At the start of our day a man arrives on a bike with a box containing a tiny baby Sykes monkey. Two troops had been fighting nearby and this little one had been injured, fallen out of the trees and was left behind.
We take him into the vet clinic to asses and estimate the baby to be about 2 to 3 weeks old. He is absolutely tiny. He has a couple of wounds on his side and his arm but nothing serious. He is quickly patched up and given an antibiotic shot. It was important to try and get him back to his mother as soon as possible.
We put him in a carry cage and set off in search of the troop. We find one near where he was found so we take the cage down a path and open the door. We are hoping the mother will appear. It should be very obvious if this happens as she should be frantic and desperate to get him back. The baby comes out of the cage and monkeys come down to investigate. They are interested but none of them appear to be his mother. We follow them for about 5 minutes but the troop seems more interested in us and getting us to go away than in taking the baby. Clearly this is not his troop so we scoop him up and take him back the Trust.

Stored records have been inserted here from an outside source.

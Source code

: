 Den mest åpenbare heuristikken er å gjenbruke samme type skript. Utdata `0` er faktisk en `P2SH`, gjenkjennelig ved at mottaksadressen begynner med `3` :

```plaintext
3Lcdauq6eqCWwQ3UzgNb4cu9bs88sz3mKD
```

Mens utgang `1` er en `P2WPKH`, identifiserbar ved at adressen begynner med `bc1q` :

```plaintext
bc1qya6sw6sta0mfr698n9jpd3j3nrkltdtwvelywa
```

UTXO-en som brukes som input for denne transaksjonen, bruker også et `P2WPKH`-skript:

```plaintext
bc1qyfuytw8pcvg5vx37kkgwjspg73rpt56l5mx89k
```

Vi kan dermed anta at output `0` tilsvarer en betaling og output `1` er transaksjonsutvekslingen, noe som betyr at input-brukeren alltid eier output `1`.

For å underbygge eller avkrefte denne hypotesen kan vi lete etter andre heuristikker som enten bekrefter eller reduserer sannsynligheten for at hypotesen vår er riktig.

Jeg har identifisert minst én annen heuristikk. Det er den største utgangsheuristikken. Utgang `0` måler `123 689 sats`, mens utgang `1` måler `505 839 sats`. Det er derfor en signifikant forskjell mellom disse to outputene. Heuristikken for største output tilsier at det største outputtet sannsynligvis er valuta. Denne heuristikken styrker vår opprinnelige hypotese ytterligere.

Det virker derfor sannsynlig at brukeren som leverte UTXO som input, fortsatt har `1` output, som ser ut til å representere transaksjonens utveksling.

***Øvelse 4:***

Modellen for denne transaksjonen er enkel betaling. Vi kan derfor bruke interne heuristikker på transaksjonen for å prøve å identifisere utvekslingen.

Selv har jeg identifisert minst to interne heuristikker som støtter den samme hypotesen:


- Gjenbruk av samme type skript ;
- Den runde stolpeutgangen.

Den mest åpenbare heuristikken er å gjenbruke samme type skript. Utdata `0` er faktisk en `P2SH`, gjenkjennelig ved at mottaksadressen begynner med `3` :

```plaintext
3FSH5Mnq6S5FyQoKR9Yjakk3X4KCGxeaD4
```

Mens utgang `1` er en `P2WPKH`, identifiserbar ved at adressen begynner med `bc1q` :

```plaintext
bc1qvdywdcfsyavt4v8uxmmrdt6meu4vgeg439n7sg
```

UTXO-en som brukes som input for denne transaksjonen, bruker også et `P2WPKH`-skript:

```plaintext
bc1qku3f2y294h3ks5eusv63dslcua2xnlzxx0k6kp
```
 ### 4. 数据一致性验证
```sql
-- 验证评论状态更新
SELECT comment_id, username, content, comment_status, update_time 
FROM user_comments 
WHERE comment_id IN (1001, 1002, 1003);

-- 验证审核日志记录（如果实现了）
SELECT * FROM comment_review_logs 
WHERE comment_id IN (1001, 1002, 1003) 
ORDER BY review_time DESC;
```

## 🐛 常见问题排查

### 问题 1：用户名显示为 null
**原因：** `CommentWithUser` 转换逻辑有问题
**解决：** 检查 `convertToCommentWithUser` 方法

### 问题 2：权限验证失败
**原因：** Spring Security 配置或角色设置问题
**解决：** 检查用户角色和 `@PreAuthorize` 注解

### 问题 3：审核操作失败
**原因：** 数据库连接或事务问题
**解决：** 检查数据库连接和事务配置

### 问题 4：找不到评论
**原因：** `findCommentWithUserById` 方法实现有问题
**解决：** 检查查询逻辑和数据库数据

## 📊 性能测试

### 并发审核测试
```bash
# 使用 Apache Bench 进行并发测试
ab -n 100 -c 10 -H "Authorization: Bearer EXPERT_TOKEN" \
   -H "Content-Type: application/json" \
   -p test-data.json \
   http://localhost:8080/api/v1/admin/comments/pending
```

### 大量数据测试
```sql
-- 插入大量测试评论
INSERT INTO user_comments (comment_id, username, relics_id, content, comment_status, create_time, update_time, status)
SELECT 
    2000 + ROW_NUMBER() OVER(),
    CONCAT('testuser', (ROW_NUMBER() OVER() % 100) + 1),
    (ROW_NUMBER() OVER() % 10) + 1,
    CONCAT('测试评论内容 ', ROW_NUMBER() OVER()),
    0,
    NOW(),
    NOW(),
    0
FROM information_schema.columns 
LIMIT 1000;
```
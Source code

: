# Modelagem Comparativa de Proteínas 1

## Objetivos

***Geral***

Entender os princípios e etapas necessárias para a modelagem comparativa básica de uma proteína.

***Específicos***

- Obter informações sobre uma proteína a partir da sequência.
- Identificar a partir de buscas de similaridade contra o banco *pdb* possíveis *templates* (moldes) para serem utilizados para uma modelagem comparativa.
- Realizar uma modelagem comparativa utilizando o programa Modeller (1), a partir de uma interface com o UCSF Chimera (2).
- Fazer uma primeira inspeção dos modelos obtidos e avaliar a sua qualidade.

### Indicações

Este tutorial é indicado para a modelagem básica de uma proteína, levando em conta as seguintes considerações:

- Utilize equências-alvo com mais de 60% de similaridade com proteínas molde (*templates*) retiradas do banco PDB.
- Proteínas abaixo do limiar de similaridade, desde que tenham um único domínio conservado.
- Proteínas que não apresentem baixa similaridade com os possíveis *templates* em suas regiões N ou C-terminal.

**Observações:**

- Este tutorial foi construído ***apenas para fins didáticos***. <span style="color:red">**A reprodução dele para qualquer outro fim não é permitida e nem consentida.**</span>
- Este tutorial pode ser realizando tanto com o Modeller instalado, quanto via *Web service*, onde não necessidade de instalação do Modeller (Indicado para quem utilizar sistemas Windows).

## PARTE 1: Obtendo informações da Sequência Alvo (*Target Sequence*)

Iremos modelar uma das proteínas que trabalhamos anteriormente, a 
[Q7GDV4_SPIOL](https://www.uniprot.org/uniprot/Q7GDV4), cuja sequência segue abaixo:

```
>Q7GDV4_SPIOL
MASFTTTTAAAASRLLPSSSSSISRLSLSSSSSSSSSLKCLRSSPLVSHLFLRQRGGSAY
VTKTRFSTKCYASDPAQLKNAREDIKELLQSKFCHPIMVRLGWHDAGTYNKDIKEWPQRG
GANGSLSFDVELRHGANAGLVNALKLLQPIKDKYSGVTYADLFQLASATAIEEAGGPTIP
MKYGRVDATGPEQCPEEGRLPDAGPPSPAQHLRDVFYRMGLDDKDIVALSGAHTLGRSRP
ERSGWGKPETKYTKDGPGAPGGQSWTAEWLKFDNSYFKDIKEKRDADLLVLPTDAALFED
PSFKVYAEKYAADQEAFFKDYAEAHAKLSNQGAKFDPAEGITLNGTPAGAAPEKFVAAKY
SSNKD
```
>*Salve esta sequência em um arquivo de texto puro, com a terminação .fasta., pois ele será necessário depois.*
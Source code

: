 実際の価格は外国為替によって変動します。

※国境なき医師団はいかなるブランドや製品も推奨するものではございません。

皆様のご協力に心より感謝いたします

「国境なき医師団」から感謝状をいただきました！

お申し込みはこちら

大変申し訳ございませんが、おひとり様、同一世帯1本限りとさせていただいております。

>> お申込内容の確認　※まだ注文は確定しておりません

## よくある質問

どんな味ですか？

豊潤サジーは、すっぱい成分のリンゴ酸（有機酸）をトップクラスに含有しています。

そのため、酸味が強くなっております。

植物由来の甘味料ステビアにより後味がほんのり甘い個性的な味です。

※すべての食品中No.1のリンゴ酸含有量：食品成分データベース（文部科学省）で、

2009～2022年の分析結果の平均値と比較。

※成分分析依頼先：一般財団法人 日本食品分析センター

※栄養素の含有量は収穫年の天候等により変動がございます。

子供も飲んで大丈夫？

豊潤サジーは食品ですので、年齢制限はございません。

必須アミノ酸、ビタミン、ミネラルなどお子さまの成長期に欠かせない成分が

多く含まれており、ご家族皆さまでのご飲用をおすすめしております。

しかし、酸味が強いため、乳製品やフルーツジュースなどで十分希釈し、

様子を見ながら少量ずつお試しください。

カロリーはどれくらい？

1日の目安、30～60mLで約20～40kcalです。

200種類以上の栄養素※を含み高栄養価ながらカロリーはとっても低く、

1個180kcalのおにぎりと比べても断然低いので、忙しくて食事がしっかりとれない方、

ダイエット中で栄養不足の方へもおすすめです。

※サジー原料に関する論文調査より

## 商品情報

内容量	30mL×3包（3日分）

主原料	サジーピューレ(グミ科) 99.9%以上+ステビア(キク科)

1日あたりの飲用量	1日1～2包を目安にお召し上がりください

We are still hopeful that we will be able to find his family, but for now we need to make sure he is ok and doesn’t go into shock. We settle him in the cage with a hot water bottle and a stuffed panda to provide a surrogate mother. We decide to allow about 48 hours to get him back to his troop. If we can’t do this we will have to hand rear him.
I am tasked with looking after him in the meantime. We check his weight and calculate his stomach capacity so we know how much we can feed him. He will need to be fed baby formula every 3 hours. I give him some glucose syrup and keep an eye on him. Despite his traumatic morning he actually seems quite relaxed. He watches everything that goes past and makes some chirping noises. I give him some leaves to play with and he takes a nap. It is important to look out for signs of shock so I check him every 10 minutes. He seems to be very resilient though and is looking good.
In the afternoon our local Sykes troop, who is most probably the second troop involved in the dispute this morning, appears in the garden so it’s time to try again. We put him in the large outdoor cage and watch. There is certainly lots of interest and a few of the monkeys begin to clamber on the cage to investigate. There are two lactating females in the troop. One already has an infant but one doesn’t. She is definitely interested and makes soothing noises to him and warns us off when we try to approach. After carefully observations we are happy that we have located the infant’s mother. We take the baby out of the cage and put him among the trees. Sure enough this female is keen and tries to pick him up. Unfortunately the baby doesn’t want to go with her! We watch nervously for a while, other monkeys come forward and begin grooming him but he still won’t let the female pick him up. After about 15 minutes he almost falls off a branch and grabs onto the female. She picks him up, he holds on tight and away they go. One of the team follows the troop for a while and soon he is seen suckling. A big success for us! We hope he will do well back with his family.